Tanto podendo se referir àquele espaço originário da Alemanha entre guerras, onde a dupla Brecht/Weill se notabilizou com suas operetas, à perceptível busca de tonalidades de uma brasilidade de escracho e decadência que chega a sugestionar uma certa similaridade deste Cabaré Coragem com aqueles bordéis de beira de estrada.

Com momentos potencializados em cenas diferenciais como a dialetação de um Ventríloquo (Eduardo Moreira) com uma Bonequinha (Inês Peixoto) tentando exemplificar em linguagem de aporte absolutamente fácil e sob tons irônicos, os mecanismos da luta de classes, no desafio à exclusiva concentração de riquezas e à exploração dos mais fracos pelos detentores do poder.

Tudo alternado com fragmentárias cenas de energizado exibicionismo acrobático por Eduardo Moreira e Antônio Edson ou debochadas incursões na idiotice de personagens políticos ou na intolerância de tipos femininos, bem característicos no último staff presidencial.

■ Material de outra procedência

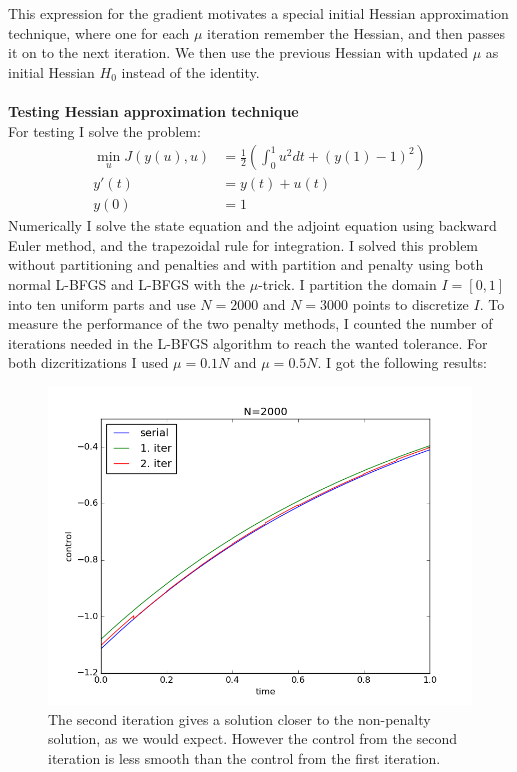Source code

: \documentclass[11pt,a4paper]{article}
\begin{document}
This expression for the gradient motivates a special initial Hessian approximation technique, where one for each $\mu$ iteration remember the Hessian, and then passes it on to the next iteration. We then use the previous Hessian with updated $\mu$ as initial Hessian $H_0$ instead of the identity.
\\
\\
\textbf{Testing Hessian approximation technique} 
\\
For testing I solve the problem:
\begin{align*}
\min_{u} J(y(u),u) &= \frac{1}{2}(\int_0^1 u^2 dt + (y(1)-1)^2) \\
y'(t) &= y(t) +u(t) \\
y(0) &=1
\end{align*}
Numerically I solve the state equation and the adjoint equation using backward Euler method, and the trapezoidal rule for integration. I solved this problem without partitioning and penalties and with partition and penalty using both normal L-BFGS and L-BFGS with the $\mu$-trick. I partition the domain $I=[0,1]$ into ten uniform parts and use $N=2000$ and $N=3000$ points to discretize $I$. To measure the performance of the two penalty methods, I counted the number of iterations needed in the L-BFGS algorithm to reach the wanted tolerance. For both dizcritizations I used $\mu=0.1N$ and $\mu=0.5N$. I got the following results: 
\begin{figure}
  \includegraphics[width=\linewidth]{mufail2000.png}
  \caption{The second iteration gives a solution closer to the non-penalty solution, as we would expect. However the control from the second iteration is less smooth than the control from the first iteration.}
  \label{Fig 8}
\end{figure}
\end{document}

Para, afinal, no entremeio desta divertida e mordaz viagem teatral ao grotesco universo das hipocrisias  políticas e sociais, tornar cada vez mais  urgente a lição que este singular Cabaré Esperança acaba trazendo, a partir de um  expansivo pensar teórico do próprio Bertold Brecht:

Ele o ator deve representar tudo com prazer, especialmente o horrível, e mostrar o prazer que tira disso. Quem não ensina divertindo e não diverte ensinando não tem nada o que fazer no teatro”...


                                           Wagner Corrêa de Araújo


 Cabaré Coragem está em cartaz no Teatro Rival/Cinelândia, de quarta a sábado, às 19h30m ; domingo, 18h30m. Até 10 de dezembro.